Red quinoa is a superfood that can improve your health naturally. Discover its benefits, especially if you suffer from celiac disease, and how to integrate it into your diet.
The benefits of Red Quinoa are waiting for you.
One of the most common questions about red quinoa is whether it is a good cereal for those who have celiac disease or who are sensitive to gluten. The answer is that quinoa is technically gluten-free, although as a cereal it still contains small amounts of gluten in its structure. What this means is that those who are extra sensitive to gluten may have a reaction to quinoa while many others may not. Just do a test and find out if quinoa works for you.
What do studies say about Quinoa?
One study tested 19 patients with celiac disease and gave them a quarter cup of quinoa daily for 6 weeks to see if it affected them negatively. If they were adversely affected, there would have been changes in their intestinal tract. The researchers found that quinoa did not activate celiac disease in the patients. What is interesting in the study is the small amount of quinoa they gave the patients. Normally cereals or grains are served in the one-half cup portion but here the patients were given half the portion.
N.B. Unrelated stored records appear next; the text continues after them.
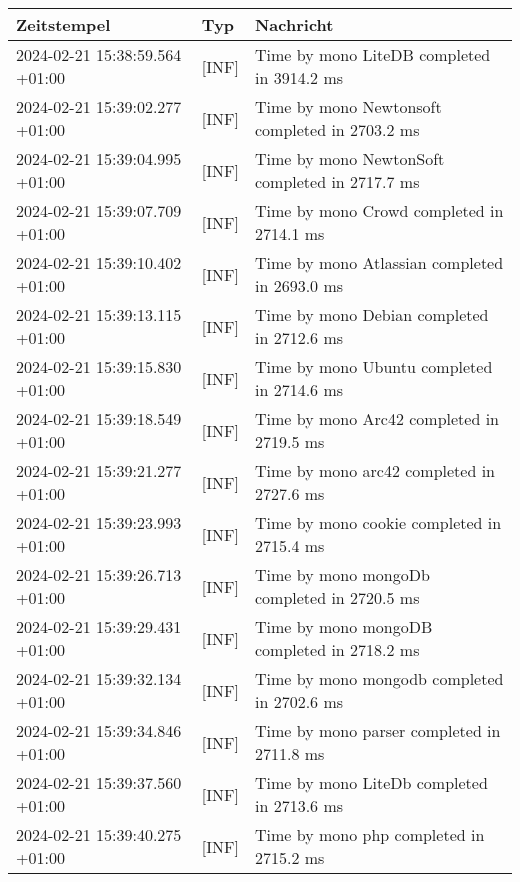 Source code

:         {
            {\small
                \begin{tabularx}{\textwidth}{|l|l|X|}
                    \hline
                    \textbf{Zeitstempel} & \textbf{Typ} & \textbf{Nachricht} \\
                    \hline
                    \endhead
                    2024-02-21 15:38:59.564 +01:00 & [INF] & Time by mono LiteDB completed in 3914.2 ms \\
                    2024-02-21 15:39:02.277 +01:00 & [INF] & Time by mono Newtonsoft completed in 2703.2 ms \\
                    2024-02-21 15:39:04.995 +01:00 & [INF] & Time by mono NewtonSoft completed in 2717.7 ms \\
                    2024-02-21 15:39:07.709 +01:00 & [INF] & Time by mono Crowd completed in 2714.1 ms \\
                    2024-02-21 15:39:10.402 +01:00 & [INF] & Time by mono Atlassian completed in 2693.0 ms \\
                    2024-02-21 15:39:13.115 +01:00 & [INF] & Time by mono Debian completed in 2712.6 ms \\
                    2024-02-21 15:39:15.830 +01:00 & [INF] & Time by mono Ubuntu completed in 2714.6 ms \\
                    2024-02-21 15:39:18.549 +01:00 & [INF] & Time by mono Arc42 completed in 2719.5 ms \\
                    2024-02-21 15:39:21.277 +01:00 & [INF] & Time by mono arc42 completed in 2727.6 ms \\
                    2024-02-21 15:39:23.993 +01:00 & [INF] & Time by mono cookie completed in 2715.4 ms \\
                    2024-02-21 15:39:26.713 +01:00 & [INF] & Time by mono mongoDb completed in 2720.5 ms \\
                    2024-02-21 15:39:29.431 +01:00 & [INF] & Time by mono mongoDB completed in 2718.2 ms \\
                    2024-02-21 15:39:32.134 +01:00 & [INF] & Time by mono mongodb completed in 2702.6 ms \\
                    2024-02-21 15:39:34.846 +01:00 & [INF] & Time by mono parser completed in 2711.8 ms \\
                    2024-02-21 15:39:37.560 +01:00 & [INF] & Time by mono LiteDb completed in 2713.6 ms \\
                    2024-02-21 15:39:40.275 +01:00 & [INF] & Time by mono php completed in 2715.2 ms \\

\end{tabularx}}}
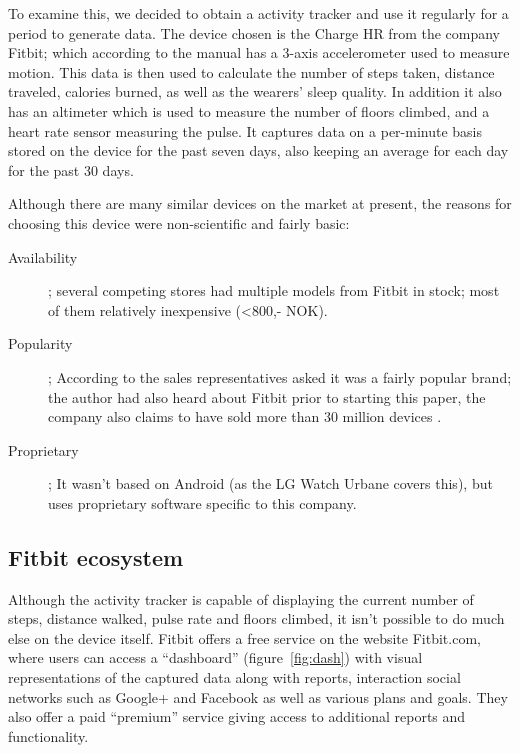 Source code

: \documentclass[a4paper,11pt,dvips]{article}
\begin{document}
To examine this, we decided to obtain a activity tracker and use it regularly for a period to generate data. The device chosen is the Charge HR from the company Fitbit; which according to the manual has a 3-axis accelerometer used to measure motion. This data is then used to calculate the number of steps taken, distance traveled, calories burned, as well as the wearers' sleep quality. In addition it also has an altimeter which is used to measure the number of floors climbed, and a heart rate sensor measuring the pulse. It captures data on a per-minute basis stored on the device for the past seven days, also keeping an average for each day for the past 30 days.

Although there are many similar devices on the market at present, the reasons for choosing this device were non-scientific and fairly basic:

\begin{description}
\item[Availability]; several competing stores had multiple models from Fitbit in stock; most of them relatively inexpensive (<800,- NOK).
\item[Popularity]; According to the sales representatives asked it was a fairly popular brand; the author had also heard about Fitbit prior to starting this paper, the company also claims to have sold more than 30 million devices \citep{Fitbit:2015}.
\item[Proprietary]; It wasn't based on Android (as the LG Watch Urbane covers this), but uses proprietary software specific to this company.
\end{description}

\subsection{Fitbit ecosystem}
Although the activity tracker is capable of displaying the current number of steps, distance walked, pulse rate and floors climbed, it isn't possible to do much else on the device itself. Fitbit offers a free service on the website Fitbit.com, where users can access a “dashboard” (figure~\ref{fig:dash}) with visual representations of the captured data along with reports, interaction social networks such as Google+ and Facebook as well as various plans and goals. They also offer a paid “premium” service giving access to additional reports and functionality.
\end{document}
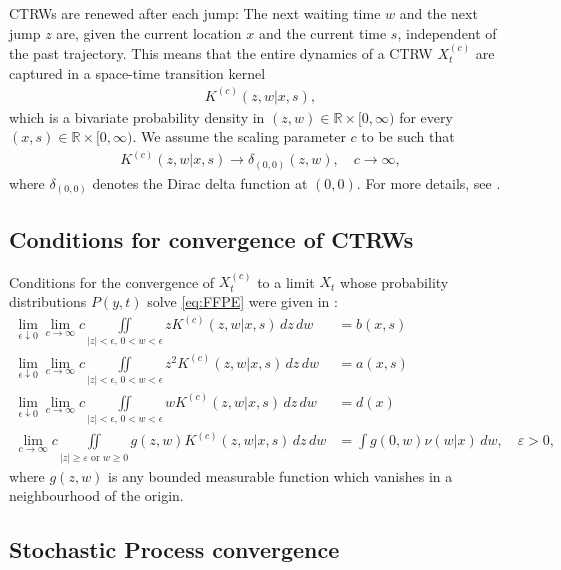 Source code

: \documentclass[a4paper,12pt]{elsarticle}
\numberwithin{equation}{section}
\theoremstyle{plain}
\theoremstyle{definition}
\theoremstyle{remark}
\numberwithin{equation}{section}
\newcommand{\spc}{\mathbb R}
\newcommand{\spctim}{\spc \times [0,\infty)}
\newcommand{\1}{\mathbf 1}
\begin{document}
CTRWs are renewed after each jump: The next waiting time $w$ and the next jump $z$ are, given the current location $x$ and the current time $s$, independent of the past trajectory.  This means that the entire dynamics of a CTRW $X^{(c)}_t$ are captured in a space-time transition kernel
\begin{align} \label{eq:STJK}
K^{(c)}(z,w | x,s),
\end{align}
which is a bivariate probability density in $(z,w) \in \spctim$ for every $(x,s) \in \spctim$.  We assume the scaling parameter $c$ to be such that
\begin{align}
K^{(c)}(z,w | x,s) \to \delta_{(0,0)}(z,w), \quad c \to \infty,
\end{align}
where $\delta_{(0,0)}$ denotes the Dirac delta function at $(0,0)$. For more details, see \cite{Straka17}.


\subsection{Conditions for convergence of CTRWs}

Conditions for the convergence of $X^{(c)}_t$ to a limit $X_t$ whose probability distributions $P(y,t)$ solve \eqref{eq:FFPE} were given in \cite{Straka17}:
\begin{align} \label{eq:cond1}
\lim_{\epsilon \downarrow 0} \lim_{c \to \infty}
c \iint\limits_{|z|< \epsilon,\,0<  w < \epsilon} z K^{(c)}(z,w | x,s)\,dz\,dw &= b(x,s)
\\ \label{eq:cond2}
\lim_{\epsilon \downarrow 0} \lim_{c \to \infty}
c \iint\limits_{|z|< \epsilon, \,0<w < \epsilon} z^2 K^{(c)}(z,w | x,s)\,dz\,dw &= a(x,s)
\\ \label{eq:cond3}
\lim_{\epsilon \downarrow 0} \lim_{c \to \infty}
c \iint\limits_{|z|< \epsilon, \,0<w < \epsilon} w K^{(c)}(z,w | x,s)\,dz\,dw &= d(x)
\\
\label{eq:cond4}
\lim_{c \to \infty}
c \iint\limits_{|z| \ge \varepsilon \text{ or } w \ge 0} g(z,w) K^{(c)} (z,w | x,s)\,dz\,dw &= \int g(0,w) \nu(w|x)\,dw, \quad \varepsilon > 0,
\end{align}
where $g(z,w)$ is any bounded measurable function which vanishes in a neighbourhood of the origin.


\subsection{Stochastic Process convergence}
\end{document}

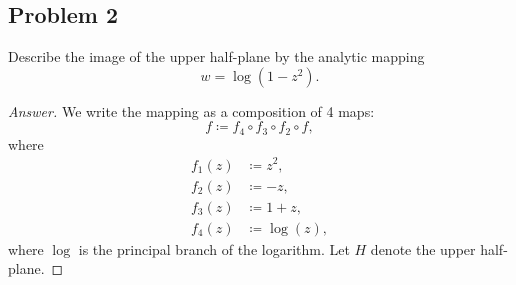 \documentclass[12pt]{article}
\theoremstyle{definition}
\begin{document}
\subsection{Problem 2}
Describe the image of the upper half-plane by the analytic mapping 
\[
    w = \log(1-z^2).
\]
\begin{proof}[Answer]
    We write the mapping as a composition of 4 maps: 
    \[
        f \coloneqq f_4 \circ f_3 \circ f_2 \circ f , 
    \]
    where 
    \begin{align*}
        f_1(z) & \coloneqq z^2 , \\ 
        f_2(z) & \coloneqq -z , \\ 
        f_3(z) & \coloneqq 1 + z , \\ 
        f_4(z) & \coloneqq \log(z) , 
    \end{align*}
    where $\log$ is the principal branch of the logarithm. Let $H$ denote the upper half-plane. 
    

\end{proof}
\end{document}
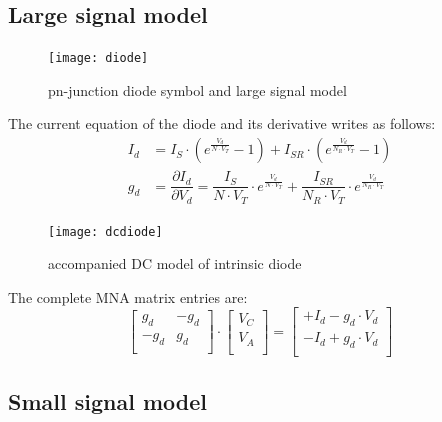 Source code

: \documentclass[10pt]{report}
\begin{document}
\addvspace{12pt}

\subsection{Large signal model}

\begin{figure}[ht]
\begin{center}
\texttt{[image: diode]}
\end{center}
\caption{pn-junction diode symbol and large signal model}
\label{fig:diode}
\end{figure}
\FloatBarrier

The current equation of the diode and its derivative writes as
follows:
\begin{align}
I_{d} &= I_{S}\cdot \left(e^{\frac{V_{d}}{N\cdot V_{T}}} - 1\right) + I_{SR}\cdot \left(e^{\frac{V_{d}}{N_R\cdot V_{T}}} - 1\right)\\
g_{d} &= \dfrac{\partial I_{d}}{\partial V_{d}} = \dfrac{I_{S}}{N\cdot V_{T}}\cdot e^{\frac{V_{d}}{N\cdot V_{T}}} + \dfrac{I_{SR}}{N_R\cdot V_{T}}\cdot e^{\frac{V_{d}}{N_R\cdot V_{T}}}
\end{align}

\begin{figure}[ht]
\begin{center}
\texttt{[image: dcdiode]}
\end{center}
\caption{accompanied DC model of intrinsic diode}
\label{fig:dcdiode}
\end{figure}
\FloatBarrier

The complete MNA matrix entries are:
\begin{equation}
\begin{bmatrix}
g_{d} & -g_{d}\\
-g_{d} & g_{d}\\
\end{bmatrix}
\cdot
\begin{bmatrix}
V_{C}\\
V_{A}\\
\end{bmatrix}
=
\begin{bmatrix}
+I_{d} - g_{d}\cdot V_{d}\\
-I_{d} + g_{d}\cdot V_{d}\\
\end{bmatrix}
\end{equation}

\subsection{Small signal model}
\end{document}
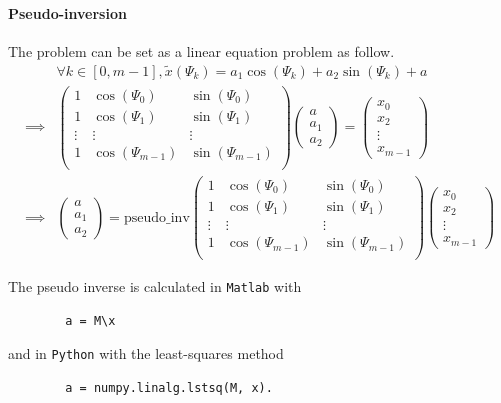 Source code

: \paragraph{Pseudo-inversion}
The problem can be set as a linear equation problem as follow.
\begin{align}
&\forall k \in [0,m-1], \tilde{x}(\Psi_k) = a_1 \cos(\Psi_k) + a_2 \sin(\Psi_k) + a \nonumber \\
%
\implies &
\begin{pmatrix}
1 & \cos(\Psi_0) & \sin(\Psi_0) \\
1 & \cos(\Psi_1) & \sin(\Psi_1) \\
\vdots & \vdots & \vdots \\
1 & \cos(\Psi_{m-1}) & \sin(\Psi_{m-1}) \\
\end{pmatrix}
\begin{pmatrix}
a \\ a_1 \\ a_2
\end{pmatrix}
=
\begin{pmatrix}
x_0 \\ x_2 \\ \vdots \\ x_{m-1}
\end{pmatrix} \nonumber
\\
%
\implies &
\begin{pmatrix}
a \\ a_1 \\ a_2
\end{pmatrix}
=
\mathrm{pseudo\_inv}
\begin{pmatrix}
1 & \cos(\Psi_0) & \sin(\Psi_0) \\
1 & \cos(\Psi_1) & \sin(\Psi_1) \\
\vdots & \vdots & \vdots \\
1 & \cos(\Psi_{m-1}) & \sin(\Psi_{m-1}) \\
\end{pmatrix}
\begin{pmatrix}
x_0 \\ x_2 \\ \vdots \\ x_{m-1}
\end{pmatrix}
\end{align}

The pseudo inverse is calculated in \texttt{Matlab} with
\begin{verbatim}
        a = M\x
\end{verbatim}
and in \texttt{Python} with the least-squares method
\begin{verbatim}
        a = numpy.linalg.lstsq(M, x).
\end{verbatim}

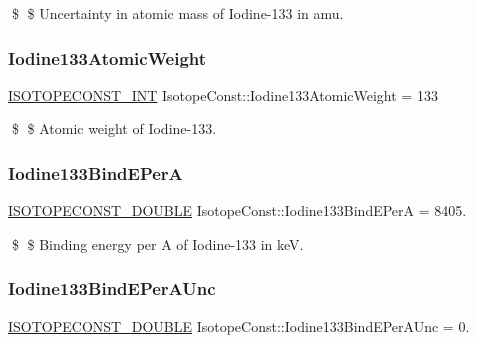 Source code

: \$ \$ Uncertainty in atomic mass of Iodine-\/133 in amu. \mbox{\label{group___isotope_const-_iodine-_i133_gade2963eb58691c7fdb0c79547a8b6e4c}} 
\subsubsection{\texorpdfstring{Iodine133\+Atomic\+Weight}{Iodine133AtomicWeight}}
{\footnotesize\ttfamily \mbox{\hyperlink{group___isotope_const-_macros_ga5f18360b3e99483a35c32d789e62621c}{I\+S\+O\+T\+O\+P\+E\+C\+O\+N\+S\+T\+\_\+\+I\+NT}} Isotope\+Const\+::\+Iodine133\+Atomic\+Weight = 133}

\$ \$ Atomic weight of Iodine-\/133. \mbox{\label{group___isotope_const-_iodine-_i133_ga3d4fa4a531f7b4109b1327d3c3f41556}} 
\subsubsection{\texorpdfstring{Iodine133\+Bind\+E\+PerA}{Iodine133BindEPerA}}
{\footnotesize\ttfamily \mbox{\hyperlink{group___isotope_const-_macros_ga8f45a7272ce02c0b4c65c44636ed719a}{I\+S\+O\+T\+O\+P\+E\+C\+O\+N\+S\+T\+\_\+\+D\+O\+U\+B\+LE}} Isotope\+Const\+::\+Iodine133\+Bind\+E\+PerA = 8405.}

\$ \$ Binding energy per A of Iodine-\/133 in keV. \mbox{\label{group___isotope_const-_iodine-_i133_ga2bd1c4f808f311861938d73ec4cc2569}} 
\subsubsection{\texorpdfstring{Iodine133\+Bind\+E\+Per\+A\+Unc}{Iodine133BindEPerAUnc}}
{\footnotesize\ttfamily \mbox{\hyperlink{group___isotope_const-_macros_ga8f45a7272ce02c0b4c65c44636ed719a}{I\+S\+O\+T\+O\+P\+E\+C\+O\+N\+S\+T\+\_\+\+D\+O\+U\+B\+LE}} Isotope\+Const\+::\+Iodine133\+Bind\+E\+Per\+A\+Unc = 0.}

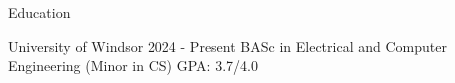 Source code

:\documentclass{template} %
\begin{document}

\begin{rSection}{Education}
\vspace{0.1em}
  \begin{rEducationSection}{University of Windsor}
                           {2024 - Present}
                           {BASc in Electrical and Computer Engineering (Minor in CS)}
                           {GPA: 3.7/4.0}
  \end{rEducationSection}
\end{rSection}



\end{document}
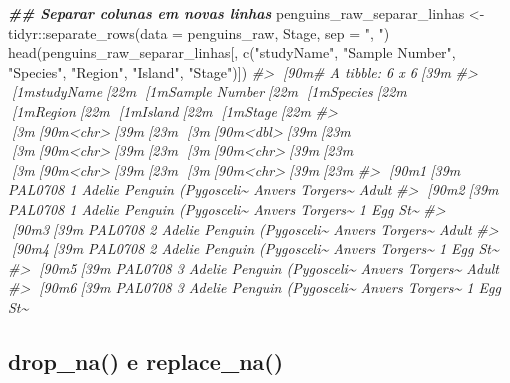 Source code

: \documentclass[
]{book}
\newenvironment{Shaded}{\begin{snugshade}}{\end{snugshade}}
\newcommand{\AttributeTok}[1]{\textcolor[rgb]{0.61,0.61,0.61}{#1}}
\newcommand{\CommentTok}[1]{\textcolor[rgb]{0.37,0.37,0.37}{\textit{#1}}}
\newcommand{\DocumentationTok}[1]{\textcolor[rgb]{0.37,0.37,0.37}{\textbf{\textit{#1}}}}
\newcommand{\FunctionTok}[1]{\textcolor[rgb]{0,0,0}{#1}}
\newcommand{\NormalTok}[1]{#1}
\newcommand{\OtherTok}[1]{\textcolor[rgb]{0.37,0.37,0.37}{#1}}
\newcommand{\SpecialCharTok}[1]{\textcolor[rgb]{0,0,0}{#1}}
\newcommand{\StringTok}[1]{\textcolor[rgb]{0.5,0.5,0.5}{#1}}
\begin{document}
\begin{Shaded}
\begin{Highlighting}[]
\DocumentationTok{\#\# Separar colunas em novas linhas}
\NormalTok{penguins\_raw\_separar\_linhas }\OtherTok{\textless{}{-}}\NormalTok{ tidyr}\SpecialCharTok{::}\FunctionTok{separate\_rows}\NormalTok{(}\AttributeTok{data =}\NormalTok{ penguins\_raw,}
\NormalTok{                                                    Stage,}
                                                    \AttributeTok{sep =} \StringTok{", "}\NormalTok{)}
\FunctionTok{head}\NormalTok{(penguins\_raw\_separar\_linhas[, }\FunctionTok{c}\NormalTok{(}\StringTok{"studyName"}\NormalTok{, }\StringTok{"Sample Number"}\NormalTok{, }\StringTok{"Species"}\NormalTok{, }
                                     \StringTok{"Region"}\NormalTok{, }\StringTok{"Island"}\NormalTok{, }\StringTok{"Stage"}\NormalTok{)])}
\CommentTok{\#\textgreater{} [90m\# A tibble: 6 x 6[39m}
\CommentTok{\#\textgreater{}   [1mstudyName[22m [1m\textasciigrave{}Sample Number\textasciigrave{}[22m [1mSpecies[22m                    [1mRegion[22m [1mIsland[22m   [1mStage[22m    }
\CommentTok{\#\textgreater{}   [3m[90m\textless{}chr\textgreater{}[39m[23m               [3m[90m\textless{}dbl\textgreater{}[39m[23m [3m[90m\textless{}chr\textgreater{}[39m[23m                      [3m[90m\textless{}chr\textgreater{}[39m[23m  [3m[90m\textless{}chr\textgreater{}[39m[23m    [3m[90m\textless{}chr\textgreater{}[39m[23m    }
\CommentTok{\#\textgreater{} [90m1[39m PAL0708                 1 Adelie Penguin (Pygosceli\textasciitilde{} Anvers Torgers\textasciitilde{} Adult    }
\CommentTok{\#\textgreater{} [90m2[39m PAL0708                 1 Adelie Penguin (Pygosceli\textasciitilde{} Anvers Torgers\textasciitilde{} 1 Egg St\textasciitilde{}}
\CommentTok{\#\textgreater{} [90m3[39m PAL0708                 2 Adelie Penguin (Pygosceli\textasciitilde{} Anvers Torgers\textasciitilde{} Adult    }
\CommentTok{\#\textgreater{} [90m4[39m PAL0708                 2 Adelie Penguin (Pygosceli\textasciitilde{} Anvers Torgers\textasciitilde{} 1 Egg St\textasciitilde{}}
\CommentTok{\#\textgreater{} [90m5[39m PAL0708                 3 Adelie Penguin (Pygosceli\textasciitilde{} Anvers Torgers\textasciitilde{} Adult    }
\CommentTok{\#\textgreater{} [90m6[39m PAL0708                 3 Adelie Penguin (Pygosceli\textasciitilde{} Anvers Torgers\textasciitilde{} 1 Egg St\textasciitilde{}}
\end{Highlighting}
\end{Shaded}

\hypertarget{drop_na-e-replace_na}{%
\subsection{drop\_na() e replace\_na()}\label{drop_na-e-replace_na}}
\end{document}
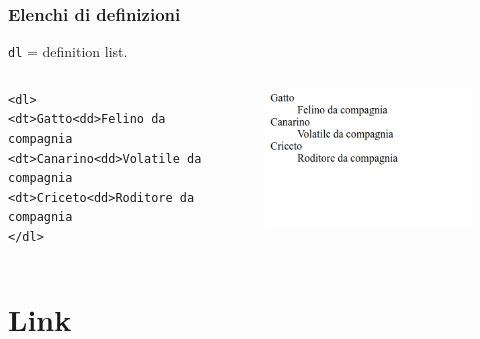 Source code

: \documentclass[]{beamer}
\begin{document}
\begin{frame}[fragile]
\frametitle{Elenchi di definizioni}
\texttt{dl} = definition list.
\begin{columns}
\begin{column}{0.45\textwidth}
\begin{scriptsize}
\begin{verbatim}
<dl>
<dt>Gatto<dd>Felino da compagnia
<dt>Canarino<dd>Volatile da compagnia
<dt>Criceto<dd>Roditore da compagnia
</dl>
\end{verbatim}
\end{scriptsize}
\end{column}
\begin{column}{0.45\textwidth}
\begin{figure}
\includegraphics[width=0.8\columnwidth]{screenshots/definizioni.png}
\end{figure}
\end{column}
\end{columns}
\end{frame}


\section{Link}
\end{document}
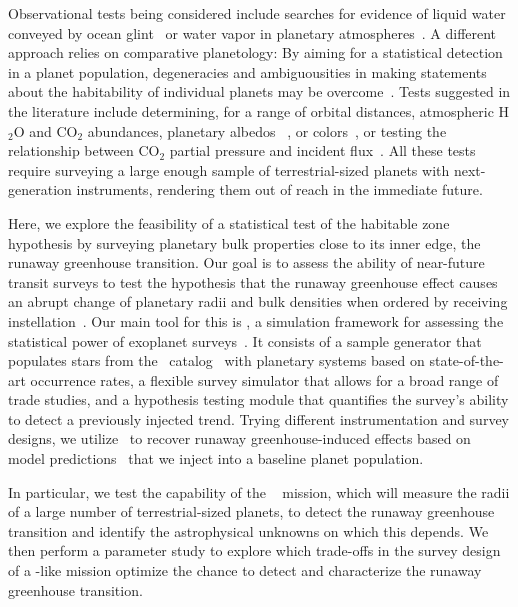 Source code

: \documentclass[twocolumn,twocolappendix]{aastex631}
\begin{document}
Observational tests being considered include searches for evidence of liquid water conveyed by ocean glint~\citep{Robinson2010,Lustig-Yaeger2018} or water vapor in planetary atmospheres~\citep{Suissa2020}.
A different approach relies on comparative planetology: By aiming for a statistical detection in a planet population, degeneracies and ambiguousities in making statements about the habitability of individual planets may be overcome~\citep{Checlair2019}.
Tests suggested in the literature include determining, for a range of orbital distances, atmospheric H$_{2}$O and CO$_2$ abundances, planetary albedos ~\citep{Bean2017,Bixel2021}, or colors~\citep{Crow2011}, or testing the relationship between CO$_2$ partial pressure and incident flux~\citep{Lehmer2020}.
All these tests require surveying a large enough sample of terrestrial-sized planets with next-generation instruments, rendering them out of reach in the immediate future.

Here, we explore the feasibility of a statistical test of the habitable zone hypothesis by surveying planetary bulk properties close to its inner edge, the runaway greenhouse transition.
Our goal is to assess the ability of near-future transit surveys to test the hypothesis that the runaway greenhouse effect causes an abrupt change of planetary radii and bulk densities when ordered by receiving instellation~\citep{Turbet2019}.
Our main tool for this is \bioverse, a simulation framework for assessing the statistical power of exoplanet surveys~\citep{Bixel2021}.
It consists of a sample generator that populates stars from the \gaia\ catalog~\citep{Gaia_mission,Gaia_DR3}  with planetary systems based on state-of-the-art occurrence rates, a flexible survey simulator that allows for a broad range of trade studies, and a hypothesis testing module that quantifies the survey's ability to detect a previously injected trend.
Trying different instrumentation and survey designs, we utilize \bioverse\ to recover runaway greenhouse-induced effects based on model predictions~\citep{Turbet2020,Dorn2021} that we inject into a baseline planet population.

In particular, we test the capability of the \plato\ \citep[PLAnetary Transits and Oscillation of stars, ][]{Rauer2016} mission, which will measure the radii of a large number of terrestrial-sized planets, to detect the runaway greenhouse transition and identify the astrophysical unknowns on which this depends.
We then perform a parameter study to explore which trade-offs in the survey design of a \plato-like mission optimize the chance to detect and characterize the runaway greenhouse transition.
\end{document}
The researchers may have known that the glycemic index of quinoa is 55, making it a moderate glycemic index food. In fact if the patients had been given ¾ cup of quinoa, the sugar content of this amount would have been quite a bit higher - at 53. Which means that if you are diabetic or have metabolic problems, eating quinoa can only be a ¼ serving or your blood sugar levels will skyrocket. If this happens - even without having diabetes, high sugar levels predispose you to develop a degenerative disease or exacerbate the one you already have. (Celiac disease is considered a degenerative disease).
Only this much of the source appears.